Vandals who desecrated the grave of Hungary's last communist ruler stole some of his remains, police in Budapest have confirmed.
Janos Kadar remains a controversial figure in modern Hungary
One report said Janos Kadar's skull and several other bones, along with an urn with his wife's ashes, were missing.
Graffiti reading "a murderer and traitor may not rest in holy ground" was daubed nearby.
His supporters say Kadar set relatively high living standards but critics say his opponents were tortured and killed.
The vandals removed a marble cover stone and broke into the coffin.
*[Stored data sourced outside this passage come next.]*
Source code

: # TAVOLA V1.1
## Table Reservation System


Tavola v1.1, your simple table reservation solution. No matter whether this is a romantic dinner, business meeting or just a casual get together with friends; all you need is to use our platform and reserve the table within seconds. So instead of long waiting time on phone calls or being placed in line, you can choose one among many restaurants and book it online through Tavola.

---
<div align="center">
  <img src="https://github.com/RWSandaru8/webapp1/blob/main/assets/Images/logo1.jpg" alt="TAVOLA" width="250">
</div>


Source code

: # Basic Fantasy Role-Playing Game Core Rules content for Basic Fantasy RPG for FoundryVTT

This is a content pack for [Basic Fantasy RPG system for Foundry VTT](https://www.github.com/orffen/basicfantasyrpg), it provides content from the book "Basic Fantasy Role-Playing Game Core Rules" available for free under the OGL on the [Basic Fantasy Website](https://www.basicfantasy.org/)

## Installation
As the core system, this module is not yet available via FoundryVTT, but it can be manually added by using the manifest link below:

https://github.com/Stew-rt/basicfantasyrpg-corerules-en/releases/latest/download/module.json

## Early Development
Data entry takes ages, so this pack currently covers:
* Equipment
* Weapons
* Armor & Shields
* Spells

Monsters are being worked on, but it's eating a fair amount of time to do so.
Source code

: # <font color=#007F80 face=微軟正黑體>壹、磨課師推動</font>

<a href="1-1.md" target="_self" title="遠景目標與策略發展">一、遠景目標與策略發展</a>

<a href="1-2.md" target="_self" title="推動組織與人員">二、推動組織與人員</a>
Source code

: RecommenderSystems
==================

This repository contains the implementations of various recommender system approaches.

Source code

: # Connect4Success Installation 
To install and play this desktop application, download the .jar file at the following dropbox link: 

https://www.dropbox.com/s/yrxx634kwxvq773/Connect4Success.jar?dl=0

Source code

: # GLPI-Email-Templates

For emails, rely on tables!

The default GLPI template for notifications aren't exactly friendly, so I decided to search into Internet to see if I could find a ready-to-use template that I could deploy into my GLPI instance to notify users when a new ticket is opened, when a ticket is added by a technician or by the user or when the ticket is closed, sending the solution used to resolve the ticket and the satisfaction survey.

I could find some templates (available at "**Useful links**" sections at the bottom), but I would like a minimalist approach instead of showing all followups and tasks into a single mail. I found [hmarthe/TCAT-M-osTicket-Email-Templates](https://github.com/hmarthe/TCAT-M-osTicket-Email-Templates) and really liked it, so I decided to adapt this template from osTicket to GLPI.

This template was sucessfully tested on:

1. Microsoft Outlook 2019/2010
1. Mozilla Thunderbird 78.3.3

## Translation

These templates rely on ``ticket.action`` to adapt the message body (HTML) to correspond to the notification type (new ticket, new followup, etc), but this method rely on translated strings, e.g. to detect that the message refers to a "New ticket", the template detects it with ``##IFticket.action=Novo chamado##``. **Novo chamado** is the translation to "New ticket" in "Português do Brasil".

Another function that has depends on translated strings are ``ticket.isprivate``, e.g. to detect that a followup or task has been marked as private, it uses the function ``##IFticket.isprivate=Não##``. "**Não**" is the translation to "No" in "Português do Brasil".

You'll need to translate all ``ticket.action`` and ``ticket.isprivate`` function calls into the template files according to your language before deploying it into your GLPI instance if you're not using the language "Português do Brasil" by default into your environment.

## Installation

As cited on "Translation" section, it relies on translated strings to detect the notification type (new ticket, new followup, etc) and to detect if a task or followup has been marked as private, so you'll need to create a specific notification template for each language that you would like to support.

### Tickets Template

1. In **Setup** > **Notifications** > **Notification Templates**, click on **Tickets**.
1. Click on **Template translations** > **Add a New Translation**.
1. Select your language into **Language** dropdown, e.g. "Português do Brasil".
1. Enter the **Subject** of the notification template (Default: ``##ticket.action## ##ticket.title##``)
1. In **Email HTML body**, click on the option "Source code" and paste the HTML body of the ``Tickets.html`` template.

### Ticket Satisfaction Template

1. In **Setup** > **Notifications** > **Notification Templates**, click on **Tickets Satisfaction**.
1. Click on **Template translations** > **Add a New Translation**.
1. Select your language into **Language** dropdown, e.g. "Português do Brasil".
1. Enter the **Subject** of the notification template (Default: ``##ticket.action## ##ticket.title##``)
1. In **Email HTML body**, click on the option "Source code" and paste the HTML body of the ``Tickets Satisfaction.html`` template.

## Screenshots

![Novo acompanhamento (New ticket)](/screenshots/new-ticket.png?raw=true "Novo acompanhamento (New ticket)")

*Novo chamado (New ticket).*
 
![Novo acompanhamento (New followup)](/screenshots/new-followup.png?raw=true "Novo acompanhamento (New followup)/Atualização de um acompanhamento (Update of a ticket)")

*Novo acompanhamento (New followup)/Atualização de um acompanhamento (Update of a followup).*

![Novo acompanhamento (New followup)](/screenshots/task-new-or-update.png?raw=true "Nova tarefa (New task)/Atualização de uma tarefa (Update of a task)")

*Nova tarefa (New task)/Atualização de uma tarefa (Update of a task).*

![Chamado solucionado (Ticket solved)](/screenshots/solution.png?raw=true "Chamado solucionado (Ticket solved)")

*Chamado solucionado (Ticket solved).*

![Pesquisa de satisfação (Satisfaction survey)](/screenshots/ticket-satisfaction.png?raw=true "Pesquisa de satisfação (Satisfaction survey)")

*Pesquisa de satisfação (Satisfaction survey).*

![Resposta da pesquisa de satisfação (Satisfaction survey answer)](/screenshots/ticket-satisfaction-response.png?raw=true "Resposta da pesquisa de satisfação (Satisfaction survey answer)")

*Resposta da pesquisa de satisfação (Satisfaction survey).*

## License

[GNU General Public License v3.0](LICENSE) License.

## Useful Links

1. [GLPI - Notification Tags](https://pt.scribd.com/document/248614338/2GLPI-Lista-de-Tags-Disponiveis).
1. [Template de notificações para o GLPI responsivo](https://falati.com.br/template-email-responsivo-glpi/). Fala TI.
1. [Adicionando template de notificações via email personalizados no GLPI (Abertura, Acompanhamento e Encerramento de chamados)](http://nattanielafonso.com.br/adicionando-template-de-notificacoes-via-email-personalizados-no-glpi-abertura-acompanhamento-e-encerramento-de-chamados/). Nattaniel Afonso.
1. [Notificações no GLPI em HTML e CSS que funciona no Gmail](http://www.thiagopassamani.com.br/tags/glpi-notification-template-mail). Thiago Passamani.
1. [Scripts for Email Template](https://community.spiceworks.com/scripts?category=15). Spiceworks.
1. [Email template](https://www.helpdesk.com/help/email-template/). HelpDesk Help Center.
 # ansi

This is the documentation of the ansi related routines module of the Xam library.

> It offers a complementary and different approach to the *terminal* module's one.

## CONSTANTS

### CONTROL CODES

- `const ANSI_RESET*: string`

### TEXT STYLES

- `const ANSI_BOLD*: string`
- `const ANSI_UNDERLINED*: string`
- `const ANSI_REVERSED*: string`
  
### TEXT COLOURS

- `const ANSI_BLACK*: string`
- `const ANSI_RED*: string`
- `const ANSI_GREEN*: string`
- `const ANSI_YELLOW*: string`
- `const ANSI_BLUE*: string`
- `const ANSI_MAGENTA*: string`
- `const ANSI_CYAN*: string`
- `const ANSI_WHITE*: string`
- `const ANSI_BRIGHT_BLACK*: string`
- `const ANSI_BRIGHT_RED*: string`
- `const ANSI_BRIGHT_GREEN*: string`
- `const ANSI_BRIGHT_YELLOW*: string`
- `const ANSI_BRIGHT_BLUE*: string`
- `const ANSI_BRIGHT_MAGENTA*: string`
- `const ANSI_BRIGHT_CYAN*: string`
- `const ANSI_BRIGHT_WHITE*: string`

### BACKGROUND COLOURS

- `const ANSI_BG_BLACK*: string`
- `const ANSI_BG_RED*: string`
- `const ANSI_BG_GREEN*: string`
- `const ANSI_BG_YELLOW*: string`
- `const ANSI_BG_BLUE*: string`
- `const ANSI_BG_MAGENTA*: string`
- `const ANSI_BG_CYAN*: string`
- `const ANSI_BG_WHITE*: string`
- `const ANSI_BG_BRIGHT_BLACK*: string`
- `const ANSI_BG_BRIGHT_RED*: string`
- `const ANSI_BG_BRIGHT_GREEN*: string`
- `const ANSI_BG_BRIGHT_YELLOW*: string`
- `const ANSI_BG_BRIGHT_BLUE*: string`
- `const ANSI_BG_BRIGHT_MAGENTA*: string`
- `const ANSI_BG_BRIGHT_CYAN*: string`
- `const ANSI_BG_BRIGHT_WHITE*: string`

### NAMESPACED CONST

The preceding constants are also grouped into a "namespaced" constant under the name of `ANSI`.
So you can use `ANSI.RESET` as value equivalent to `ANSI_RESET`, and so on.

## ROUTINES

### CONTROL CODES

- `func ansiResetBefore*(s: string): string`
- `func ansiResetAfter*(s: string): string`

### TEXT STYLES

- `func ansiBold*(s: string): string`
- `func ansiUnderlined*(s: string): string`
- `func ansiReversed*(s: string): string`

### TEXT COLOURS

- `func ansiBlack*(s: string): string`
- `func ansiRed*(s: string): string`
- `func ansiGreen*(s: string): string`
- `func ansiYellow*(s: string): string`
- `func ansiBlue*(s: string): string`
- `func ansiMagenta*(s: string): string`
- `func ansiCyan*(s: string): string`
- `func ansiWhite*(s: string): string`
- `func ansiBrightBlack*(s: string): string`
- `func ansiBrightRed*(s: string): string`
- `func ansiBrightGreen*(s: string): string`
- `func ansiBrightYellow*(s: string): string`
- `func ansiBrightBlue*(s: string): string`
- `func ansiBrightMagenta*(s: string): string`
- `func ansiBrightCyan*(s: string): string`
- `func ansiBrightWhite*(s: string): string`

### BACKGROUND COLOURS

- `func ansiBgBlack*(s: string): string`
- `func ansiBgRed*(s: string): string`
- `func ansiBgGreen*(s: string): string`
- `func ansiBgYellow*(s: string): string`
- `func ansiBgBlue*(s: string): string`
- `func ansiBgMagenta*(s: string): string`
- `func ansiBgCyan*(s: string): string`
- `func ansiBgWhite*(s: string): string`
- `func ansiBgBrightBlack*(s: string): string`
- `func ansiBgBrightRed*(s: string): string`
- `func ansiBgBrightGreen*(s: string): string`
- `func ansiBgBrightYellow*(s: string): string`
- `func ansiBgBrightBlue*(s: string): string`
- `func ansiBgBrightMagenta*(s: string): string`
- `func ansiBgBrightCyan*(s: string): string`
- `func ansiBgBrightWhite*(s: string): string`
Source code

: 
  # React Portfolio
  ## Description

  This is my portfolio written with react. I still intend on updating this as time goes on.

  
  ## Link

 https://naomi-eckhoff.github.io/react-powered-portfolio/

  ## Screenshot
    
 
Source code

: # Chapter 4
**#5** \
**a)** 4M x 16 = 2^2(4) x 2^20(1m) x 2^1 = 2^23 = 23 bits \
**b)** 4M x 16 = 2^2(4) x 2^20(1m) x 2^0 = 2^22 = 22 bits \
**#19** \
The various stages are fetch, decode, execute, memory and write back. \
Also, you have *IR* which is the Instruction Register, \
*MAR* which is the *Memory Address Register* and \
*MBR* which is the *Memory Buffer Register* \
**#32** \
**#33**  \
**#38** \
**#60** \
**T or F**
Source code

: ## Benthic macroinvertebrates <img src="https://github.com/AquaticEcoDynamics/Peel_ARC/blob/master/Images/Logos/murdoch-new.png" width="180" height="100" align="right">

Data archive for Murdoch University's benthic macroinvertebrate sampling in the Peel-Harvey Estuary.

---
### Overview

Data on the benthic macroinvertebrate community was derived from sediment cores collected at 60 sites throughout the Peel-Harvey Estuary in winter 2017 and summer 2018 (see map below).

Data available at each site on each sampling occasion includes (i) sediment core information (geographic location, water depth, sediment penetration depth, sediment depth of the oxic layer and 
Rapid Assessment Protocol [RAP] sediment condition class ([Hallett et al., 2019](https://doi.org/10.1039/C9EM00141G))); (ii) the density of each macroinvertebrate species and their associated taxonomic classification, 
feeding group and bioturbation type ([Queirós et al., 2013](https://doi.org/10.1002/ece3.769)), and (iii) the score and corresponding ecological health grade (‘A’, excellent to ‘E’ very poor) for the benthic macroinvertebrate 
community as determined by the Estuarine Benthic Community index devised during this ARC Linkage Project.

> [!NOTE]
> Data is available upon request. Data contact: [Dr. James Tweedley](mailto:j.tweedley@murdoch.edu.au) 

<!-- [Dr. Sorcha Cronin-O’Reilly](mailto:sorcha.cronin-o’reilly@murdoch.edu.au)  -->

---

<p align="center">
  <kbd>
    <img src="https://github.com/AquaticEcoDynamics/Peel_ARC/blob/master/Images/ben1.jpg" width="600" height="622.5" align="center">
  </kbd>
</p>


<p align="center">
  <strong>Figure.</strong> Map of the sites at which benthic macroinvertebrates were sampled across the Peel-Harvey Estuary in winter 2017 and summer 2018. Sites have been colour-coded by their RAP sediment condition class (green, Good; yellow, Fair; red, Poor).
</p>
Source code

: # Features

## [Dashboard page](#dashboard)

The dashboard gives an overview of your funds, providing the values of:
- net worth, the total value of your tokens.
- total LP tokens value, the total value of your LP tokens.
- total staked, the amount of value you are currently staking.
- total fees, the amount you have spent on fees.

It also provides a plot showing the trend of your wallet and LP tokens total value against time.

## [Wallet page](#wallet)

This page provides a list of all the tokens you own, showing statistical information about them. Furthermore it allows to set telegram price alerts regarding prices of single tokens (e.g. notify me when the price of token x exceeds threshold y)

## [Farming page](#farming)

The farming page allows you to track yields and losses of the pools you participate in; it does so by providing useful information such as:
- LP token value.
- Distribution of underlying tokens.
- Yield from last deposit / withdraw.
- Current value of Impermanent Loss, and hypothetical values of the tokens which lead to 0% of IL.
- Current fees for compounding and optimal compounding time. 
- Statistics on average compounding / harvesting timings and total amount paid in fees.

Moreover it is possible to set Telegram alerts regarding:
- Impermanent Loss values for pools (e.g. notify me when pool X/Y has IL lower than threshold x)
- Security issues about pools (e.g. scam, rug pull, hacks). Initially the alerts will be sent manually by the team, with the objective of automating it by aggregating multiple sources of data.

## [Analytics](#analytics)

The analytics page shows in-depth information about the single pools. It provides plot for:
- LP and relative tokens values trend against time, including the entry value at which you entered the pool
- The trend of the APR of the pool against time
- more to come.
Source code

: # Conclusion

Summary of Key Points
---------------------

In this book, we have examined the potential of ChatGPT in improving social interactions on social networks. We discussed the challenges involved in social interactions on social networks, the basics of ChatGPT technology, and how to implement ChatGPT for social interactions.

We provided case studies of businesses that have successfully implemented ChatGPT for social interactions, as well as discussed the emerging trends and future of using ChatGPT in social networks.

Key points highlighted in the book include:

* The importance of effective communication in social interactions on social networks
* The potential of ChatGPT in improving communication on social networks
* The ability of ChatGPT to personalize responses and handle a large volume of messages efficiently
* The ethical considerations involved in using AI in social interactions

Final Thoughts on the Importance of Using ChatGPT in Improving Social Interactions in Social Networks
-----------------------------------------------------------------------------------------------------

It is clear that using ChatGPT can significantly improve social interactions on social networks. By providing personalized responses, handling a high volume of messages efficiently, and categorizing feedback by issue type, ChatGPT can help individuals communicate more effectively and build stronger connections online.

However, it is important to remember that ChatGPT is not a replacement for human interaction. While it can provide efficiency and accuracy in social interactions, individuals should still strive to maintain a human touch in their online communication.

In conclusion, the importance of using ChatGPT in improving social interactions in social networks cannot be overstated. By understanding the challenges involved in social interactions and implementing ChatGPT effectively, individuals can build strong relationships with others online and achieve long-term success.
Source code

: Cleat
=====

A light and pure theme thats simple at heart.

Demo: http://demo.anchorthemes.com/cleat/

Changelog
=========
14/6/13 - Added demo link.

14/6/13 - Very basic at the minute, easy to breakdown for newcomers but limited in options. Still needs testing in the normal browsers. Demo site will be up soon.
"Several bones, including the skull, are missing," Budapest police spokesman Tibor Jarmy told AFP news agency, after the remains were exhumed.
Police have formed a 10-member forensic investigation team to track the missing items.
Prime Minister Ferenc Gyurcsany described the vandalism as "an appalling, inhumane and cowardly act."
Centre-right opposition party Fidesz also condemned the attack.
Kadar and his wife, Maria Tamaska, were buried together at Kerepesi Cemetery in the capital.
The graffiti was painted on a nearby memorial to communist workers.
Kadar ruled Hungary for 32 years from 1956, when Soviet troops crushed an anti-communist uprising.
He remains a controversial figure in modern Hungary.
While opponents claim thousands of opponents of communism were tortured, imprisoned or killed during his regime, others remember him as Hungary's greatest statesman.